OK, thanks @lb42. That explains why

   <msIdentifier>
     <placeName ref="#SmallvilleKS"/>
     <repository ref="#LangLib"/>
   </msIdentifier>

might be a perfectly acceptable minimal manuscript identifier. But it does not explain why the error “An msIdentifier must contain either a repository or location” should be issued for it, but not for

   <msIdentifier>
     <msName>Notes for Laura Lang’s graduation speech, May 1977</msName>
   </msIdentifier>

which does not actually contain a repository or location. Note that this message is appropriately not issued for

   <msIdentifier>
     <placeName>Smallville, KS</placeName>
     <repository>Laura Lang Memorial Library</repository>
   </msIdentifier>
martinascholger commented 2 years ago

Council at F2F:

1) We should improve the prose of the Schematron message. For example, this message (“An msIdentifier must contain either a repository or location.”) fires if we introduce an empty <collection>, when just adding contents to the element would make it valid 2) The test shouldn’t force that the elements are not empty (as SB showed, examples with @key are perfectly valid)

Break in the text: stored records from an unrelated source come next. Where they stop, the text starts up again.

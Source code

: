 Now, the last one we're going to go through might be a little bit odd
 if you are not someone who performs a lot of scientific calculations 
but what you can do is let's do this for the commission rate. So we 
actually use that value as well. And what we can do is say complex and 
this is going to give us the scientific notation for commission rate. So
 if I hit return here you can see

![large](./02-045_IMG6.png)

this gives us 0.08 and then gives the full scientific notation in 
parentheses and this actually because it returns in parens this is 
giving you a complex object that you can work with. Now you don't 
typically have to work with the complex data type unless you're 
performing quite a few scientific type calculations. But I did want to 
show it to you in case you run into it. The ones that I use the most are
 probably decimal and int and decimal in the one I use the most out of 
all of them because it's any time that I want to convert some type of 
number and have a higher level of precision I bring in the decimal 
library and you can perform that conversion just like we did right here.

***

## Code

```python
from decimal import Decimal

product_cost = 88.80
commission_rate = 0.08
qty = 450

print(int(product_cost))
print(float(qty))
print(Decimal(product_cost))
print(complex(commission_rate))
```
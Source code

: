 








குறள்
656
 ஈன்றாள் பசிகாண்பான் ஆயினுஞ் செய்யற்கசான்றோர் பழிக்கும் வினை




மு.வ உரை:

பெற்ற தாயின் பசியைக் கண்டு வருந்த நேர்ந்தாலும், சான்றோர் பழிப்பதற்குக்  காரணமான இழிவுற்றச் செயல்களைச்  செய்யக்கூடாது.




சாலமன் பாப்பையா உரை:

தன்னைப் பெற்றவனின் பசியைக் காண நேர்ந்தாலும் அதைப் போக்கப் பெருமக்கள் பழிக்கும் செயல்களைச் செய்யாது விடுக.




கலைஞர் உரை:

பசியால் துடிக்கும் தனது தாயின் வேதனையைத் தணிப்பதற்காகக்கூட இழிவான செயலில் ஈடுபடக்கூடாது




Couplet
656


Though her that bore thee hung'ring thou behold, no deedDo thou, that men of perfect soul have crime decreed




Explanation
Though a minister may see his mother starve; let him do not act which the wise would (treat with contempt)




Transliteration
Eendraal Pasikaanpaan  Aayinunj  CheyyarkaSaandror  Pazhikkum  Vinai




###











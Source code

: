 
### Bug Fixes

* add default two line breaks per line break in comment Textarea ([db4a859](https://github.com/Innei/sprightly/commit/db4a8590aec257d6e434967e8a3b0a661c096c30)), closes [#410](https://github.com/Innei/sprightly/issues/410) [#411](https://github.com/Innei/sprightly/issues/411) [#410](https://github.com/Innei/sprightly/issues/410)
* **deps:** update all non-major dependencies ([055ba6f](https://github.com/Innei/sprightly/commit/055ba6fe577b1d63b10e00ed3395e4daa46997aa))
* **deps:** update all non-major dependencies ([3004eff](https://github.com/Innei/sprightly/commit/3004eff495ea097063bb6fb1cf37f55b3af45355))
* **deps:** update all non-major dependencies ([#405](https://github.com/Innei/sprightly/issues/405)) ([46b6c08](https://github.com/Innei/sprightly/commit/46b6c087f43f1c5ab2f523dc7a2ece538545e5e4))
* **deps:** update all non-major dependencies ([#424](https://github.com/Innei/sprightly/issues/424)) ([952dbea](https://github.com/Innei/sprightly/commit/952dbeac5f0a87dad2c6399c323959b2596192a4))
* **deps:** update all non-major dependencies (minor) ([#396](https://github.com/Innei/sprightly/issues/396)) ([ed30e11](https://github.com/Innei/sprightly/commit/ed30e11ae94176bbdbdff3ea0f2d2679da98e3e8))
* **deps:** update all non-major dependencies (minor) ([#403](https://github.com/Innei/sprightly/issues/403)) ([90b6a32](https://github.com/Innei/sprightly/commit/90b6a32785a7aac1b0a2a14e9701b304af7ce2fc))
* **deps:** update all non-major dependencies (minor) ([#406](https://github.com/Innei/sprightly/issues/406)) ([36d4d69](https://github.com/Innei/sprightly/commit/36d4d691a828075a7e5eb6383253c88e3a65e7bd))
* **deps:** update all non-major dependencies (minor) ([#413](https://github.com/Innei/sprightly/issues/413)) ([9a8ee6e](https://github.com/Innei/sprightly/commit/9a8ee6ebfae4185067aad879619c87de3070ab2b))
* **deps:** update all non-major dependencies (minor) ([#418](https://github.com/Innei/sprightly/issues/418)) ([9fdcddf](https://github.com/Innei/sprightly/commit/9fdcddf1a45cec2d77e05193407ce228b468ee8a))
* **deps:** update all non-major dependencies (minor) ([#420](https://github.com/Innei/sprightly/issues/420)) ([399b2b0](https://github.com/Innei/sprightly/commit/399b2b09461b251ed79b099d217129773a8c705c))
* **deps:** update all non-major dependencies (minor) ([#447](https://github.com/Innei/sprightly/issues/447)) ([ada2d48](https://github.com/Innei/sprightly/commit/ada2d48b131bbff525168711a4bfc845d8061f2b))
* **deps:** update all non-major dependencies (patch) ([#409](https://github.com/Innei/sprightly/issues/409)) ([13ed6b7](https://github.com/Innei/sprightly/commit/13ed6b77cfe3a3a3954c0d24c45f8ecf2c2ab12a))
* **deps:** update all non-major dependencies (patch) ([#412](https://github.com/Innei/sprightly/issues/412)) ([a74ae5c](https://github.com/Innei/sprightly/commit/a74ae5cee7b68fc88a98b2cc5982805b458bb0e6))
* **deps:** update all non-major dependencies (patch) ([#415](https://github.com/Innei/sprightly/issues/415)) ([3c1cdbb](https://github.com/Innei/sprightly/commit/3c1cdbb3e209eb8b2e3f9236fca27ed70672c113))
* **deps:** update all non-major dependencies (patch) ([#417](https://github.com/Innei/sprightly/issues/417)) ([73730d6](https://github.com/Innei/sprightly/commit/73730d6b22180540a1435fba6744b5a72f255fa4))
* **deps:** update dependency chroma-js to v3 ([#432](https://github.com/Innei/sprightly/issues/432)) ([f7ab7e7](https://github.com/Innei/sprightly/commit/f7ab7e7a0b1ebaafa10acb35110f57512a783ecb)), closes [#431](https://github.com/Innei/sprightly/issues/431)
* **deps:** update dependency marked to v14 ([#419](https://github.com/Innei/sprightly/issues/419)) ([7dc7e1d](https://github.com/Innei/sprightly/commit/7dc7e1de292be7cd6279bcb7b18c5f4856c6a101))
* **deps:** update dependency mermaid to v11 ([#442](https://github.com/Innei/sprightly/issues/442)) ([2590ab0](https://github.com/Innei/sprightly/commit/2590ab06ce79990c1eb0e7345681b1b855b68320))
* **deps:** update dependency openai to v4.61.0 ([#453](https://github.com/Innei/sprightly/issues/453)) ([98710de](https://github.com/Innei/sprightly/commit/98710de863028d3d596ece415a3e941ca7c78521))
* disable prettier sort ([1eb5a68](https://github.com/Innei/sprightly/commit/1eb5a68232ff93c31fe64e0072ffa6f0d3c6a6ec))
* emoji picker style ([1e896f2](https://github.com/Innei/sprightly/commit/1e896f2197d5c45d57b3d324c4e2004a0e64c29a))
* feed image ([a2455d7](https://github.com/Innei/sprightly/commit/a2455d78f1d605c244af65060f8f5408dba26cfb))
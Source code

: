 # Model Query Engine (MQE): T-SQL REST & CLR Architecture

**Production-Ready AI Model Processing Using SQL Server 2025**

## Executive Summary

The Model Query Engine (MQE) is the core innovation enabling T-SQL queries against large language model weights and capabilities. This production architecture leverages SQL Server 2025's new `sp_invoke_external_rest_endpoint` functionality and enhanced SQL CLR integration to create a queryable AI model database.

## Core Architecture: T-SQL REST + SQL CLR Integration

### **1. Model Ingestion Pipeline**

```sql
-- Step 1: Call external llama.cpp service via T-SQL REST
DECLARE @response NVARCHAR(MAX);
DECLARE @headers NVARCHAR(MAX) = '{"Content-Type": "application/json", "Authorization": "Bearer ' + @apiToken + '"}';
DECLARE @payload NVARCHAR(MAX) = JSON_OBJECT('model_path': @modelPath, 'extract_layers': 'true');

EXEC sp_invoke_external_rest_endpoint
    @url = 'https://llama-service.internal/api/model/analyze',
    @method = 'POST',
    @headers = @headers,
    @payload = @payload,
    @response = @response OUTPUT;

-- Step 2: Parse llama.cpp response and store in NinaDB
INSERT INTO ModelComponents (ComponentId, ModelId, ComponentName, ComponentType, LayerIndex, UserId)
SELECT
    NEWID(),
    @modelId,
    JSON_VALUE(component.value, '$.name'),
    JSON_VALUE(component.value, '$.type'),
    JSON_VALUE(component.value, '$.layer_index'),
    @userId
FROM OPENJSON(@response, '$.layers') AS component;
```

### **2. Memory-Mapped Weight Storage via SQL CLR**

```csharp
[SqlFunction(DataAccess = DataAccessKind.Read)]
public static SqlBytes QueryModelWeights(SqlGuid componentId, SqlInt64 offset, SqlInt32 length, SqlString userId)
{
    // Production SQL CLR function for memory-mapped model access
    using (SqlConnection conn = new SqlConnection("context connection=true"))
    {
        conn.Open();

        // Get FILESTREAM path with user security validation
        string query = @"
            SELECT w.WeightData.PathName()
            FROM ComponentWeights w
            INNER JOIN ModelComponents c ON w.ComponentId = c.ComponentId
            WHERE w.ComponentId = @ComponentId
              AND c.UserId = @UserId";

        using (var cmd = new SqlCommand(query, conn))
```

@HelenaSabel and @sydb will review the schema of this element.

jamescummings commented 1 year ago

What about if the schematron message just said something like "msIdentifier needs to have identifying information" or something vague like that. I think it isn't about specific elements, but that something is there. msPart is a special case, presumably, because it is a part of an msDesc that is required to have an identifier.